Dicen que hacía mucho calor, sacudí la cabeza que me pesaba de sopor y vapor. El conductor frenó y aulló a los pasajeros que estaban parados: señores por favor córranse hacia el interior del colectivo… y que algunos señores se acercaron por detrás de las señoras. Añoré el tranvía.
Dicen que el miedo transpiraba los espejos, que todas imaginaron el subte, el avión que nunca habían tomado, más ascensores herméticos, las cabinas de los teléfonos con náuseas, los baños asfixiantes de aquel bar.
Dicen que se acuerdan que un día como hoy, se conocieron y se juraron amor eterno.
Dicen que pensó que lo iba a extrañar, y a sus pañuelos y sus dos sábanas blancas, que por eso volvía en el 59 cada día. ¿El tranvía pasaba junto al colectivo?
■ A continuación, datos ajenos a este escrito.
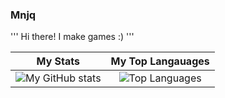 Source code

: ### Mnjq
'''
Hi there! I make games :)
'''

| **My Stats** | **My Top Langauages** |
|:-----:|:-----:|
| ![My GitHub stats](https://github-readme-stats.vercel.app/api?username=mnjq&count_private=true&theme=gruvbox&include_all_commits=true) | ![Top Languages](https://github-readme-stats.vercel.app/api/top-langs/?username=mnjq&theme=gruvbox&count_private=true) |
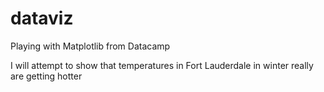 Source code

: # dataviz
Playing with Matplotlib from Datacamp

I will attempt to show that temperatures in Fort Lauderdale in winter really are getting hotter
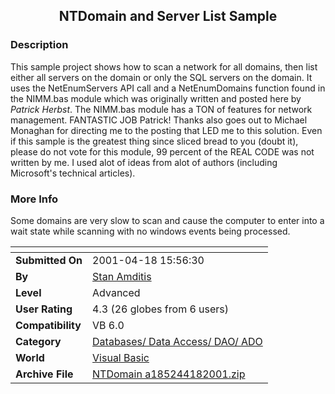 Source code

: ﻿<div align="center">

## NTDomain and Server List Sample


</div>

### Description

This sample project shows how to scan a network for all domains, then list either all servers on the domain or only the SQL servers on the domain. It uses the NetEnumServers API call and a NetEnumDomains function found in the NIMM.bas module which was originally written and posted here by *Patrick Herbst*. The NIMM.bas module has a TON of features for network management. FANTASTIC JOB Patrick! Thanks also goes out to Michael Monaghan for directing me to the posting that LED me to this solution. Even if this sample is the greatest thing since sliced bread to you (doubt it), please do not vote for this module, 99 percent of the REAL CODE was not written by me. I used alot of ideas from alot of authors (including Microsoft's technical articles).
 
### More Info
 
Some domains are very slow to scan and cause the computer to enter into a wait state while scanning with no windows events being processed.


<span>             |<span>
---                |---
**Submitted On**   |2001-04-18 15:56:30
**By**             |[Stan Amditis](https://github.com/Planet-Source-Code/PSCIndex/blob/master/ByAuthor/stan-amditis.md)
**Level**          |Advanced
**User Rating**    |4.3 (26 globes from 6 users)
**Compatibility**  |VB 6\.0
**Category**       |[Databases/ Data Access/ DAO/ ADO](https://github.com/Planet-Source-Code/PSCIndex/blob/master/ByCategory/databases-data-access-dao-ado__1-6.md)
**World**          |[Visual Basic](https://github.com/Planet-Source-Code/PSCIndex/blob/master/ByWorld/visual-basic.md)
**Archive File**   |[NTDomain a185244182001\.zip](https://github.com/Planet-Source-Code/stan-amditis-ntdomain-and-server-list-sample__1-22500/archive/master.zip)








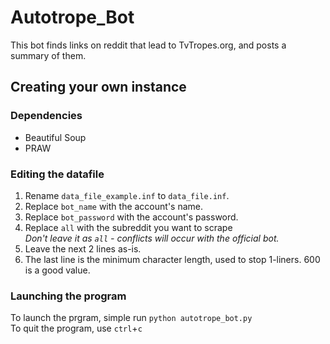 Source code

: Autotrope_Bot
=============
This bot finds links on reddit that lead to TvTropes.org, and posts a summary of them.

## Creating your own instance
### Dependencies
* Beautiful Soup
* PRAW

### Editing the datafile
1. Rename `data_file_example.inf` to `data_file.inf`.
2. Replace `bot_name` with the account's name.
3. Replace `bot_password` with the account's password.
4. Replace `all` with the subreddit you want to scrape  
  *Don't leave it as `all` - conflicts will occur with the official bot.*
5. Leave the next 2 lines as-is.
6. The last line is the minimum character length, used to stop 1-liners. 600 is a good value.

### Launching the program
To launch the prgram, simple run `python autotrope_bot.py`  
To quit the program, use `ctrl`+`c`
Digo que una noche escapé y perdí un zapato entre los adoquines de la calle. El otro quedó en nuestra casa, para siempre sin pareja. Cuando él me alcanzó, me arrastró hasta su auto. Abrió el baúl y me golpeó la cabeza con un mosaico. Estábamos ilusionados con la casa que compramos para refaccionar. El mosaico con la pintura de la flor quedó ensangrentado y con pegote de restos de pelo y piel. Manejó por varios kilómetros. Me tiró en la zanja donde estuve por muchas horas. Pasaron seis meses de eso y ahora estoy acá en el museo.
Digo que quisiera que esté preso el que me lo hizo, pero nadie lo vio, ellos no saben quién fue. Y no me quieren escuchar. Ahora extraño a Minnie, es la marca de mis zapatos, uno más en este velatorio colectivo.
No es tiempo de llorar, anuncian lluvia recién a la noche a pesar de lo gris oscuro que está el cielo. Lo único que quiero es dormir en paz pero tengo trabajo que hacer.